Rhoda was a rescue from a lady who was becoming debilitated and could no longer look after her birds. Millie was a rescue, too, found by my husband on the freeway onramp (read the story here). I had heard that the Rhode Island Red (RIR, for short) breed was aggressive, but what I didn’t know was that it would carry over into how fiercely they love. I watched a toddler once try to get her mother’s attention first thing in the morning. And when she didn’t get it, she acted out for the rest of the day—a terrible, crying, stressful day that could have been completely alleviated by a five-minute cuddle at eight in the morning. And since chickens have the mental and emotional capacity of an 18-month-old human, you can see why Rhoda and Millie are like this.
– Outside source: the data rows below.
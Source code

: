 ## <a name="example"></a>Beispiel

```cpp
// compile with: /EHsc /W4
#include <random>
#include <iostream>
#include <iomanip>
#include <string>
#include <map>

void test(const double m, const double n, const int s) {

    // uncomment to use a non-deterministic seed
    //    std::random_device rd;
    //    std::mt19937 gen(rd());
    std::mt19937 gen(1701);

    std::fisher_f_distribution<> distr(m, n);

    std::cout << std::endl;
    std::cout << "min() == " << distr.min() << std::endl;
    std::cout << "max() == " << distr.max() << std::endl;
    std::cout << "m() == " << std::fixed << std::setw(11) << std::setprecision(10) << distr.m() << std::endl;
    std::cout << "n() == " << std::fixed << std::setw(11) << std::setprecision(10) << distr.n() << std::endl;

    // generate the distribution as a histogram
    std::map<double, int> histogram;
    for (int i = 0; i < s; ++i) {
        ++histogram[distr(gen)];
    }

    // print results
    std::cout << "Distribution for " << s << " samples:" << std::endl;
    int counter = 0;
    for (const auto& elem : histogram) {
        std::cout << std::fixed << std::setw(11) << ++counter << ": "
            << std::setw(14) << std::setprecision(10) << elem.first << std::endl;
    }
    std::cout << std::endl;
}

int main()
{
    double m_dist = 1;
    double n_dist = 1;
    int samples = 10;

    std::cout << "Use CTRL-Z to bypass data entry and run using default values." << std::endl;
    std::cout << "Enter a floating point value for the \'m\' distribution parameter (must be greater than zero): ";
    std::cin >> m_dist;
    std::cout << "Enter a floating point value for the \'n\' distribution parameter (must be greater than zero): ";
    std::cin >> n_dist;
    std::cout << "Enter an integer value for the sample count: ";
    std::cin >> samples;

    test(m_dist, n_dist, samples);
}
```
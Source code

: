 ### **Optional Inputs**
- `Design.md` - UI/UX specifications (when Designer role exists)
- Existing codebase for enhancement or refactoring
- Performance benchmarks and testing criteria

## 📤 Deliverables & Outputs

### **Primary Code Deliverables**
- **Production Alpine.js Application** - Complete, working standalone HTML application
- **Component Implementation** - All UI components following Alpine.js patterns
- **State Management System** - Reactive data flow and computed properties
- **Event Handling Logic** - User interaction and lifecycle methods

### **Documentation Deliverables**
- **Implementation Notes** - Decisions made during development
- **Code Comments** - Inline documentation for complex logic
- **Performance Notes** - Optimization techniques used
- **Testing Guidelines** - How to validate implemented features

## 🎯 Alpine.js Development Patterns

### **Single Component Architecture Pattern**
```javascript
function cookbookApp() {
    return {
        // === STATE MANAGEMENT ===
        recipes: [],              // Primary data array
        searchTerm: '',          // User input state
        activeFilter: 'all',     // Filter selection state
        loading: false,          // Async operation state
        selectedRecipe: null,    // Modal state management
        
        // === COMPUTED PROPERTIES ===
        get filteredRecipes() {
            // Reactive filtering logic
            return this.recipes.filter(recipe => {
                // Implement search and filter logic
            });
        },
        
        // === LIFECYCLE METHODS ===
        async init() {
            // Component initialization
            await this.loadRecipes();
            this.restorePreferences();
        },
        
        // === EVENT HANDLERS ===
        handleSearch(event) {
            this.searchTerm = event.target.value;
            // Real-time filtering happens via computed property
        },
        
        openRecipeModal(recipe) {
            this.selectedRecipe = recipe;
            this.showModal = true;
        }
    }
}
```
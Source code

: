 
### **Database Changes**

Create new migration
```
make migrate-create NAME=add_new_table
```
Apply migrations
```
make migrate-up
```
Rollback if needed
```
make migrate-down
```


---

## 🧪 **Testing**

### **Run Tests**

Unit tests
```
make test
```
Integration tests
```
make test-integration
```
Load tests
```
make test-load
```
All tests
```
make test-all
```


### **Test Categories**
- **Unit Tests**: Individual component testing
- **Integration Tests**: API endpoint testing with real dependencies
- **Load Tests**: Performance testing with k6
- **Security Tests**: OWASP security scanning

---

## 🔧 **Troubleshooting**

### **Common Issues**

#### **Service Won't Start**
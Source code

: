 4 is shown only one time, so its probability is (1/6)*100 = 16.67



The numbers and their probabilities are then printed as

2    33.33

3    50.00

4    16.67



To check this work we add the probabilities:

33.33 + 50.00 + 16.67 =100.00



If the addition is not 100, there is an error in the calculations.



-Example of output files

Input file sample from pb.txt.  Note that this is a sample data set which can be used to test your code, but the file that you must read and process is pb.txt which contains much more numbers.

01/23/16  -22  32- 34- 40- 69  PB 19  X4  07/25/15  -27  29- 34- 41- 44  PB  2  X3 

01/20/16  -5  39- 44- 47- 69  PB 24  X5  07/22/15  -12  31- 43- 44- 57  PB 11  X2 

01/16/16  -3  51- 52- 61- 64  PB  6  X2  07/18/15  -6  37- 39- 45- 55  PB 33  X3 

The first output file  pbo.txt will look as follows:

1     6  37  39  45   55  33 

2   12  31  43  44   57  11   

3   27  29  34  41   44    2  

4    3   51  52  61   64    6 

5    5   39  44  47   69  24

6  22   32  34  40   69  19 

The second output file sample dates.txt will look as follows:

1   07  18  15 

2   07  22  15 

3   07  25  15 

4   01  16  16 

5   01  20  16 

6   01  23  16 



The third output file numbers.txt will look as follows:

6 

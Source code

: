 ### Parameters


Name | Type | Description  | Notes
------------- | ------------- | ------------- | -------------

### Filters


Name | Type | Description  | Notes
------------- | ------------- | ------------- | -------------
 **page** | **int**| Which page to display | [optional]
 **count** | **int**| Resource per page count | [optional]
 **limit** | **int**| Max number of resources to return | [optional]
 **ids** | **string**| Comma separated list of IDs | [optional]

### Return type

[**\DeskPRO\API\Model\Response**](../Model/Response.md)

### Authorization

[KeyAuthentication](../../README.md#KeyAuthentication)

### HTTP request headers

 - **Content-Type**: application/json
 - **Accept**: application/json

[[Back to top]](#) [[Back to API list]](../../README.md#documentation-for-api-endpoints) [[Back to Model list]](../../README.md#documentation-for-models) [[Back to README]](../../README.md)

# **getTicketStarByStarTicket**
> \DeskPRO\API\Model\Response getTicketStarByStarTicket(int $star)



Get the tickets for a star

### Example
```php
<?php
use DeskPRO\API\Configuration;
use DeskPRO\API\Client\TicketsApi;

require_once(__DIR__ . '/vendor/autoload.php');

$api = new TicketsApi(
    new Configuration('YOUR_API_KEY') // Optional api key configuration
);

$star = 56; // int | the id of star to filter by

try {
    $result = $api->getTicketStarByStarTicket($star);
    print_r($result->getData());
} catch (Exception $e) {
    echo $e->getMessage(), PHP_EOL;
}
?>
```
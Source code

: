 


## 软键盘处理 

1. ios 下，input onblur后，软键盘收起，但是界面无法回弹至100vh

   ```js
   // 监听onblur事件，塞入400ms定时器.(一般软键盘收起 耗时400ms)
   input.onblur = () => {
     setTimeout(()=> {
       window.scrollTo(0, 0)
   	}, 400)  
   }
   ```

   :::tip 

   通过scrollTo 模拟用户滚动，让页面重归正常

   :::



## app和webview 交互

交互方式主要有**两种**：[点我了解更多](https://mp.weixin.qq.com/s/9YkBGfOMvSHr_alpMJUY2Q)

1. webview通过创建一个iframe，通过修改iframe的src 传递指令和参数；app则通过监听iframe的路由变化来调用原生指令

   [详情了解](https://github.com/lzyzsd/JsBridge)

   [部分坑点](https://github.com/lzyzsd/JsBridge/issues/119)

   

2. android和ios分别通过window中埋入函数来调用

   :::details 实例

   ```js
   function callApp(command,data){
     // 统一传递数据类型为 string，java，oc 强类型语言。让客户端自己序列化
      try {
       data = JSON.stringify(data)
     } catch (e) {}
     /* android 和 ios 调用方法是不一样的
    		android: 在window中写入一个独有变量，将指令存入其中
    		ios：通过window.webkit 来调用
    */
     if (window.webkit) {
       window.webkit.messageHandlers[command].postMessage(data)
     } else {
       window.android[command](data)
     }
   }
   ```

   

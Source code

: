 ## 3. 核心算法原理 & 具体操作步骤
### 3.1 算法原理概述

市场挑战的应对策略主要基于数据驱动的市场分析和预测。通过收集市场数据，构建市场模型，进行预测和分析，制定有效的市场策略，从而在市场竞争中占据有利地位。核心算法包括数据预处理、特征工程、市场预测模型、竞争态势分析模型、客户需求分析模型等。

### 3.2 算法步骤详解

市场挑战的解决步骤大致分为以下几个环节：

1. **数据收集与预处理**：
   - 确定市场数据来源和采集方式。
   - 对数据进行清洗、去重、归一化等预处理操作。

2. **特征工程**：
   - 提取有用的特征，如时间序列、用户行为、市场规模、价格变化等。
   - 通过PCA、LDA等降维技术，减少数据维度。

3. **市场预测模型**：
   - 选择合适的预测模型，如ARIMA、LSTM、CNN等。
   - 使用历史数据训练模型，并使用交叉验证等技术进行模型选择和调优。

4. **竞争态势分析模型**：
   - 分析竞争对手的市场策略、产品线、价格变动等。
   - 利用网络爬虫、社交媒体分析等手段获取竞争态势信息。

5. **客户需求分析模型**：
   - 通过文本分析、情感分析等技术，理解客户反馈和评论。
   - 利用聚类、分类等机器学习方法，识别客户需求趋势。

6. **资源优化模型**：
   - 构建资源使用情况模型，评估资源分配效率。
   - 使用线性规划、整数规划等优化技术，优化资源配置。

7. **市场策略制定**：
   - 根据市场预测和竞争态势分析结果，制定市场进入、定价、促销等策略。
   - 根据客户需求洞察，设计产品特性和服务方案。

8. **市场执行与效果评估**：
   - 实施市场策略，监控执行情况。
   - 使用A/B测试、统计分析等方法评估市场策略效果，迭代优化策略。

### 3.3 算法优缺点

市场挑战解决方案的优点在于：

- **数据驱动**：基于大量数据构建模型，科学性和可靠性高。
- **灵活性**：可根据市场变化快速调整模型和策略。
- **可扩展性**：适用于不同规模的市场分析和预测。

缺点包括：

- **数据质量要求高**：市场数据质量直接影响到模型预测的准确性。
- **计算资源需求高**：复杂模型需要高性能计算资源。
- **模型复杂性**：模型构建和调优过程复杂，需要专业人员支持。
When I let the girls out for their noon walkabout in the garden, Rhoda leads the pack. She heads straight for me, her neck stretched out, and she stands looking up, calling, until I pick her up and hold her. And not just for a few seconds, either. If Rhoda doesn’t get her full complement of cuddle time, or if I have something else to do and don’t pick her up at all … well, the racket that ensues! She will call and call from all over the garden until I finally go and find her, sit down with her in my lap, and give her the affection she craves.
Millie will circle around my chair, waiting until the more senior birds have had their cuddle time. Rhoda, Copper, JoJo … once they’ve gotten what they need and jump down, there’s Millie, all eight pounds of her, jumping up and tucking herself hard under my left arm. She’ll push under as deep as she can go, because as everyone knows, if you’re wedged in there tight, another bird can’t get a beak in to push you out of the way. Millie claims her time with her body just as fiercely as Rhoda claims hers with her voice.
Fierce love. Shouldn’t we all be as unafraid as chickens to claim ours?